Assess the EMR system for the following criteria:
|Gastroenterology workflow management||A gastroenterologist’s EMR workflow should fit the way a GI physician practices medicine. One visit may call for a symptom-based approach—abdominal pain or dysphagia—another may call for a condition-based approach—diverticulitis or Crohn’s disease. What’s important is that the workflow supports treatment and improves the patient and physician experience.|
|Customized gastroenterology templates||Dozens of customized templates make charting quicker and easier. These templates cover every aspect of a gastroenterologist’s practice, including: upper and lower endoscopy procedures, cholecystitis, constipation, diarrhea, dysphagia, gastroesophageal reflux, gallbladder, hematuria, UTI, ED, hepatitis, Crohn’s Disease, incontinence, nausea and more.|
|Gastroenterology ICD9 and CPT coding & billing||Your EMR should integrate seamlessly with your workflow and your billing practice to support you in coding and billing. The benefit of a GI-specific EMR is that it provides the support needed for all the conditions a gastroenterologist might encounter, but without thousands of unneeded, unrelated codes, making billing quicker, easier and more accurate.|
|PQRS Incentive Reporting||Earn a 1 percent bonus on Medicare billing, simply by reporting on your endoscopy and colorectal cancer screening and treatment, consistent with the Physician Quality and Reporting System (formerly PQRI). A good EMR can integrate this and other reporting automatically.|
|Endoscopy image management||A critical piece of a gastroenterologist’s practice, a GI-specific EMR should be able to store endoscopy images for current and later use and support the interpretation of those images within the physician’s workflow process.|
Software as a Service (SaaS). Roughly 25 percent of buyers we speak with are interested primarily in Web-based gastroenterology software, while another 50 percent are open to the model during early stages of their research. The reasons are many: SaaS-based systems are available on a subscription basis, meaning lower upfront costs; Web-based systems are perceived as easier to use; and features like new patient import, prescription management and Web-based appointment booking helps gastroenterology practices boost efficiency. Growing demand for Web-based EHR systems is driving vendor innovation in SaaS technology. gMed, for example, has a gastroenterology product (gGastro), which allows users to access gMed’s proprietary patient portal—gMed. The portal allows patients to securely register information, request appointments, update records and send messages. Not only does this minimize double entry and tedious transcription for staff, but it also allows patients to interact with their doctors anywhere there’s Internet access.

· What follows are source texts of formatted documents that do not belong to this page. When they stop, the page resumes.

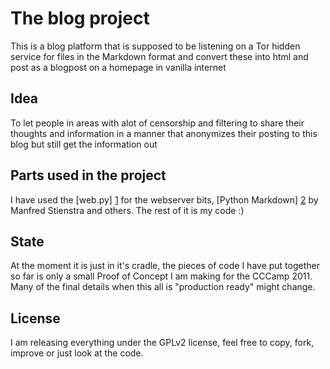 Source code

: # The blog project
This is a blog platform that is supposed to be listening on a Tor hidden service for files in the
Markdown format and convert these into html and post as a blogpost on a homepage in vanilla internet

## Idea
To let people in areas with alot of censorship and filtering to share their thoughts and information
in a manner that anonymizes their posting to this blog but still get the information out

## Parts used in the project
I have used the [web.py] [1] for the webserver bits, [Python Markdown] [2] by Manfred Stienstra and others.
The rest of it is my code :)

[1]: http://webpy.org/						"Web.py's homepage"
[2]: http://www.freewisdom.org/projects/python-markdown/	"Python Markdown's homepage"

## State
At the moment it is just in it's cradle, the pieces of code I have put together so far is only a small Proof of Concept I 
am making for the CCCamp 2011. 
Many of the final details when this all is "production ready" might change.

## License
I am releasing everything under the GPLv2 license, feel free to copy, fork, improve or just look at the code.
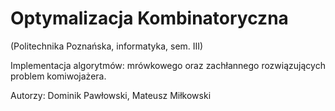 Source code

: # Optymalizacja Kombinatoryczna
(Politechnika Poznańska, informatyka, sem. III)

Implementacja algorytmów: mrówkowego oraz zachłannego rozwiązujących problem komiwojażera.

Autorzy: Dominik Pawłowski, Mateusz Miłkowski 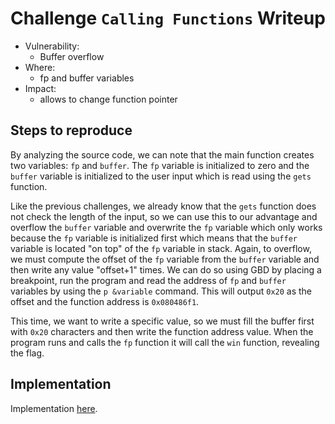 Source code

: # Challenge `Calling Functions` Writeup

- Vulnerability: 
  - Buffer overflow
- Where:
  - fp and buffer variables
- Impact:
  - allows to change function pointer

## Steps to reproduce

By analyzing the source code, we can note that the main function creates 
two variables: `fp` and `buffer`. The `fp` variable is initialized to zero 
and the `buffer` variable is initialized to the user input which is read 
using the `gets` function.

Like the previous challenges, we already know that the `gets` function does 
not check the length of the input, so we can use this to our advantage and 
overflow the `buffer` variable and overwrite the `fp` variable which only 
works because the `fp` variable is initialized first which means that the
`buffer` variable is located "on top" of the `fp` variable in stack.
Again, to overflow, we must compute the offset of the `fp` variable from 
the `buffer` variable and then write any value "offset+1" times. We can do 
so using GBD by placing a breakpoint, run the program and read the address 
of `fp` and `buffer` variables by using the `p &variable` command. This will
output `0x20` as the offset and the function address is `0x080486f1`.

This time, we want to write a specific value, so we must fill the buffer first 
with `0x20` characters and then write the function address value. When the program 
runs and calls the `fp` function it will call the `win` function, revealing the flag.

## Implementation

Implementation [here](calling-functions.py).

Health Information Technology for Economic and Clinical Health (HITECH). As part of the American Recovery and Reinvestment Act, signed into law by President Obama in 2009, HITECH requires health care professionals to adopt Web-based EHR systems. Nineteen billion dollars was allotted to incentivize early adoption, with guidelines set forth for demonstrating “meaningful use.” Doctors are eligible for up to $44,000 in increased Medicare and Medicaid premiums, but only for those using ONC-ATCB-certified EHR systems. Buyers selecting a gastroenterology EMR should keep this in mind, as it’s an easy way to distinguish one product from another.
Mobile technology support. Riding on the wave of widespread adoption of Web-based software, many gastroenterology practices are beginning to depend heavily on mobile technology. Medical professionals are increasingly using smartphones and tablets to access work-related data. As such, vendors are rolling out mobile versions of their products, with portals for doctors, their staff and their patients. Some vendors are even developing native apps for various mobile operating systems (e.g., Apple, Android and Windows), to give doctors and their staff access to key functionality via their mobile devices.